Воровский рассматривает позицию Чехова как антииндивидуалистическую, видя в Чехове отражение своего понимания индивидуализма как источника всех социальных зол, концептуализируя индивидуализм как черту разлагающейся аристократии. Однако творчество Чехова вряд ли могло быть столь однозначно в плане отрицания индивидуализма. Так, например, «Палата № 6» касается именно индивидуального поиска автономии и независимости перед лицом общества. Социальное зло здесь, наоборот, выступает в форме жесткого подавления тех, кто хоть чуть отклонился от социальной «нормы». В свете вышесказанного критическое или амбивалентное отношение Чехова к дворянству как к классу вряд ли был вызвано антипатией к индивидуализму. Скорее, внутренний эмоциональный эгоизм, не связанный тесно с классовой проблемой, мог быть объектом чеховской критики («Дядя Ваня» или рассказ «Попрыгунья» дают нам похожие примеры). Воровский, однако, не видит этого разграничения и интерпретирует значимость работ Чехова исключительно с точки зрения их социальной ангажированности.
Шестов-центрист и Чехов
Льва Шестова нельзя классифицировать ни как идеалиста, ни как позитивиста. Он во многих вопросах действительно оставался независимым мыслителем, и его точка зрения на творчество Чехова в данной работе представляется важной, поскольку она представляет собой практически несуществующее «срединное» пространство между материализмом и идеализмом. Шестов предлагает интересное решение проблемы «неидеологичности» Чехова: он признает, что Чехова необходимо считать материалистом, однако замечает, что в его произведениях также заключен конфликт, вызванный желанием освободиться от зависимости от любого рода теории. Для Чехова, согласно Шестову, позитивизм — это неизбежная парадигма умонастроения, доминанта современного сознания, что автоматически относит работы Чехова в струю позитивистски настроенной литературы, вне зависимости от факта, было ли это изначальным намерением Чехова или нет. «Единственная философия, с которой серьезно считался и потому серьезно боролся Чехов, — был позитивистический материализм» (341). Шестов признает в материализме некоего объективного противника, определенную реальность, которая может быть несправедливой и уродливой, однако она есть: «Ее можно признавать и вместе ненавидеть» (344). Это парадоксальное утверждение отражает внутренний раздор, который Шестов приписывает Чехову и который конституирует внутренний источник чеховского вдохновения:
Удивительно ли, что в выборе между идеализмом и материализмом Чехов склонился на сторону последнего — сильного, но честного противника? С идеализмом можно бороться только презрением, и в этом смысле сочинения Чехова не оставляют ничего желать... Как бороться с материализмом? И можно ли его победить? Может быть, читателю покажутся странными приемы Чехова, но, очевидно, он пришел к убеждению, что есть только одно средство борьбы, к которому прибегали уже древние пророки: колотиться головой о стену (352).

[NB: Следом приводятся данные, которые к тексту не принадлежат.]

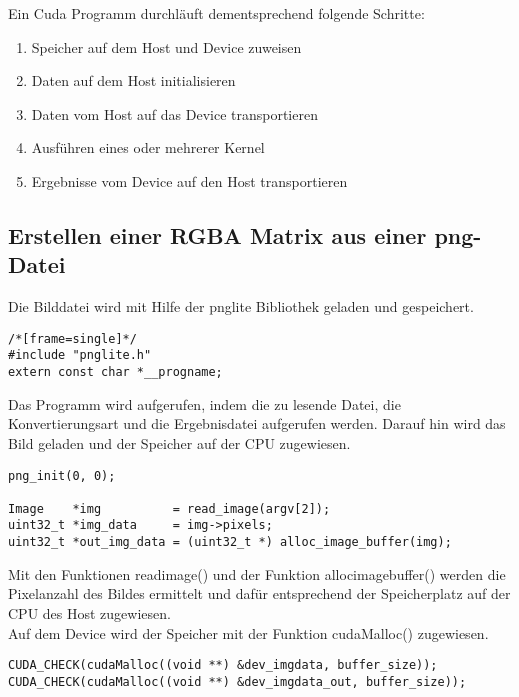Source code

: \documentclass{llncs}
\begin{document}
Ein Cuda Programm durchläuft dementsprechend folgende Schritte:
\begin{enumerate}
	\item Speicher auf dem Host und Device zuweisen
	\item Daten auf dem Host initialisieren
	\item Daten vom Host auf das Device transportieren
	\item Ausführen eines oder mehrerer Kernel
	\item Ergebnisse vom Device auf den Host transportieren
\end{enumerate}


%
\subsection{Erstellen einer RGBA Matrix aus einer png-Datei}
%
Die Bilddatei wird mit Hilfe der pnglite Bibliothek geladen und gespeichert.
\begin{lstlisting}/*[frame=single]*/
#include "pnglite.h"
extern const char *__progname;
\end{lstlisting}

Das Programm wird aufgerufen, indem die zu lesende Datei, die Konvertierungsart und die Ergebnisdatei aufgerufen werden. Darauf hin wird das Bild geladen und der Speicher auf der CPU zugewiesen. \\

\begin{lstlisting}
png_init(0, 0);

Image    *img          = read_image(argv[2]);
uint32_t *img_data     = img->pixels;
uint32_t *out_img_data = (uint32_t *) alloc_image_buffer(img);
\end{lstlisting}

Mit den Funktionen read\textunderscore image() und der Funktion alloc\textunderscore image\textunderscore buffer() werden die Pixelanzahl des Bildes ermittelt und dafür entsprechend der Speicherplatz auf der CPU des Host zugewiesen.\\  

Auf dem Device wird der Speicher mit der Funktion cudaMalloc() zugewiesen.\\ 

\begin{lstlisting}
CUDA_CHECK(cudaMalloc((void **) &dev_imgdata, buffer_size));
CUDA_CHECK(cudaMalloc((void **) &dev_imgdata_out, buffer_size));
\end{lstlisting}
\end{document}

Тема эскапизма от подчинения любой теоретической системе не была неизвестна и участникам полемики, и даже наоборот, постоянно озвучена и Писаревым, и его главным оппонентом Достоевским. Оба писателя часто высказывали желание быть свободными от любых догматических уз, которые могут диктовать им, как и о чем писать, однако, естественно, понимание подобной свободы Писаревым и Достоевским отличалось от понимания Шестова. Для Писарева и Достоевского их собственная позиция была отражением истины, а не догматическими оковами, то есть они как раз свою позицию как идеологическую не рассматривали, а наоборот, видели в ней естественное проявление лучших человеческих социальных или, в случае Достоевского, духовных качеств. Шестов, тогда скептик, не признает абсолютной истинности идеологии, в похожую позицию он ставит и Чехова, приписывая ему скептицизм — воздержание от суждения и его объективность, то есть показ реальности, как она есть, тем самым, осуществляя «борьбу» с нею. Здесь, как ни странно, в редкой центристской позиции мы видим опять ту же картину: проецирование своих убеждений на фигуру писателя.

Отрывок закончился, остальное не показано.